From my events days I had walked into boardrooms and known, almost immediately, from the dynamic in the room, whether a project was going to go well. Whether the people around the table were genuinely aligned on what they were trying to achieve, or whether they were performing alignment while pulling in different directions. Where they weren’t aligned, I knew to brace my team for a bumpy ride. I had always sensed that what got described as a people problem was rarely really a people problem. Laura gave me the language and the framework to understand why.
She wasn’t setting out to mentor me. She was being generous with what she knew over lunch. But that is what informal mentoring looks like; someone who shares their perspective at exactly the moment you need it.
What I have come to understand, though, is that informal mentoring can only take you so far. Professional mentoring, structured, purposeful, delivered by someone with genuine expertise and trained to bring the best out of the people they work with, takes it to another level entirely.

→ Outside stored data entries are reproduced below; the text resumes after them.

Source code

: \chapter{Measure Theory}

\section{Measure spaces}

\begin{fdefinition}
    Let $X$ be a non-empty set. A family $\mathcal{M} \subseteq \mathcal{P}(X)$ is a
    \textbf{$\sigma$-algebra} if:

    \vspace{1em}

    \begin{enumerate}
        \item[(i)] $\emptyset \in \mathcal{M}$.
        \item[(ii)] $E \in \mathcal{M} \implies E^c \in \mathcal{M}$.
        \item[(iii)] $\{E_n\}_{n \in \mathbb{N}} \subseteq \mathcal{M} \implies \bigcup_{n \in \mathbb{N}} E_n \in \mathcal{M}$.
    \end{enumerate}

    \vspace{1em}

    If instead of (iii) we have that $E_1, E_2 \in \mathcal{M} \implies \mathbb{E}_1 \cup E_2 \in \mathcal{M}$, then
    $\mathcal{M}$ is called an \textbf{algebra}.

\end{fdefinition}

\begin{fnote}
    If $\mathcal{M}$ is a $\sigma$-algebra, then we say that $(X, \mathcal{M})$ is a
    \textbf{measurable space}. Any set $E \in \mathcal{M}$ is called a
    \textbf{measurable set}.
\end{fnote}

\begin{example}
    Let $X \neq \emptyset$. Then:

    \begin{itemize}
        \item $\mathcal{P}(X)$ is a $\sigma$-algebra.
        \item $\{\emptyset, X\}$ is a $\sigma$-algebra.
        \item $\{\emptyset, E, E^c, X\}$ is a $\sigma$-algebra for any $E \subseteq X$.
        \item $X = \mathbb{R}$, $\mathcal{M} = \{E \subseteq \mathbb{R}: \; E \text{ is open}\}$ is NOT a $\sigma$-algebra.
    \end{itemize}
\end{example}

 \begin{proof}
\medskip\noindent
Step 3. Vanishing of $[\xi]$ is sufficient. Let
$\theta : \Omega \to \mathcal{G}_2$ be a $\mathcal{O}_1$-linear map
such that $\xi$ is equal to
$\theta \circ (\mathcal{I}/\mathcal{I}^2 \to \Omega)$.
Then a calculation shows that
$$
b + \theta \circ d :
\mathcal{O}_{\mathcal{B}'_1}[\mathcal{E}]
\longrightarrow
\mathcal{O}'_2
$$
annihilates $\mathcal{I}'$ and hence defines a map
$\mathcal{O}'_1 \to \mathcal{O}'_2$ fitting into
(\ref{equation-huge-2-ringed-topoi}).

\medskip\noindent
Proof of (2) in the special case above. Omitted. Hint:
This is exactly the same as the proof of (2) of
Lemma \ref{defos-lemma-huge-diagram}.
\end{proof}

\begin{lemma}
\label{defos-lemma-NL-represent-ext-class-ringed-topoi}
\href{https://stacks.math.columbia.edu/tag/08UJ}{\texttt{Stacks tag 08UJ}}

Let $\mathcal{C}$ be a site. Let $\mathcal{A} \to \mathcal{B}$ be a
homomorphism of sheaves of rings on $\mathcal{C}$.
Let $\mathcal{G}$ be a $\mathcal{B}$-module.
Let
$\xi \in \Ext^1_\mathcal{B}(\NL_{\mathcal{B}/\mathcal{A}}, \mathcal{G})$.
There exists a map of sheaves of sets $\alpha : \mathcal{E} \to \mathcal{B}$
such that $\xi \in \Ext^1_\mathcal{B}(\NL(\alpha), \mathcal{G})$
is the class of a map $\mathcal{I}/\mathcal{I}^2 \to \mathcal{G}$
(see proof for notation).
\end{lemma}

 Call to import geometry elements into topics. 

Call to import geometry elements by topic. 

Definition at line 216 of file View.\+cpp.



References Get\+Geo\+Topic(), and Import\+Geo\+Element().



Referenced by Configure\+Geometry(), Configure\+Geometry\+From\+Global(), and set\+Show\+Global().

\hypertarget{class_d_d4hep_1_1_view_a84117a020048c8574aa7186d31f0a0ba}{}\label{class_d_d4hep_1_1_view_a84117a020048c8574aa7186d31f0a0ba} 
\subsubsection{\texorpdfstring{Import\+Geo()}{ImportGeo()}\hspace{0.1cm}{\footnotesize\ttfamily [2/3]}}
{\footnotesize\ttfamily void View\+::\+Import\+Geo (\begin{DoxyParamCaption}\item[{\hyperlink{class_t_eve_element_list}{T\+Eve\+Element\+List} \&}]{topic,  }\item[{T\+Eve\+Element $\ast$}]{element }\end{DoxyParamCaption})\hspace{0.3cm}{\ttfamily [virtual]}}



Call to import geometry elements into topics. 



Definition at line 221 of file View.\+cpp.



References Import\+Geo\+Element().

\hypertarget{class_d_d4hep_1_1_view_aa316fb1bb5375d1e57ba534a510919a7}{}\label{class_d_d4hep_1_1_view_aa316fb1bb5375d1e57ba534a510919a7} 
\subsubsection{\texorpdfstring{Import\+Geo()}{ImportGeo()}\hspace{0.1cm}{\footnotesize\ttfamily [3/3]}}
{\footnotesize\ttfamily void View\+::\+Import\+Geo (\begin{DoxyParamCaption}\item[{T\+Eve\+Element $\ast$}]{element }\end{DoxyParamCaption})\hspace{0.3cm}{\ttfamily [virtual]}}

The difference is not just the quality of conversation. It is consistency, accountability, and the kind of honest challenge that a good friend over lunch will rarely sustain across months and years of working through something genuinely hard.
That is what the ABM exists to champion and it is why I wanted to be part of it.
From those conversations with Laura, my work in organisational design grew. I moved from large organisations, where whole teams exist to think about transformation and change, into scaling businesses, and found something that surprised me. Founders who had built genuinely impressive things were struggling, blaming themselves, wondering if the problem was their leadership. Almost every time, the real issue was structural. The organisation had grown organically and the design hadn’t kept pace. What looked like a people problem was a design problem.
Organisational design and development covers the org chart and everything underneath it. Leadership governance, team dynamics, how decisions get made and who is accountable for them. When it is working, nobody notices. When it is not, everyone feels it: the team pulling in different directions, the leadership meeting where the same issues surface week after week, the good person who leaves and nobody can fully explain why.
Mentoring sits right at the heart of that. It’s fundamental to how a healthy organisation learns and grows. The ABM’s research found that seventy percent of businesses strongly agree that workplace mentoring has positively impacted overall business performance. Sixty-six percent report improved retention and talent attraction. When mentoring is embedded deliberately, when leaders are properly supported, when managers are developed well enough to develop others in turn, the whole organisation performs differently. A genuine learning culture becomes self-perpetuating.
I joined the ABM board because I believe professional mentoring deserves to be taken seriously at the highest level of every organisation. My hope, and my intention as a NED, is to contribute to a future where more businesses understand what a professional mentoring culture can do, more people have access to mentors who are genuinely skilled at what they do, and the standards that make that possible continue to rise.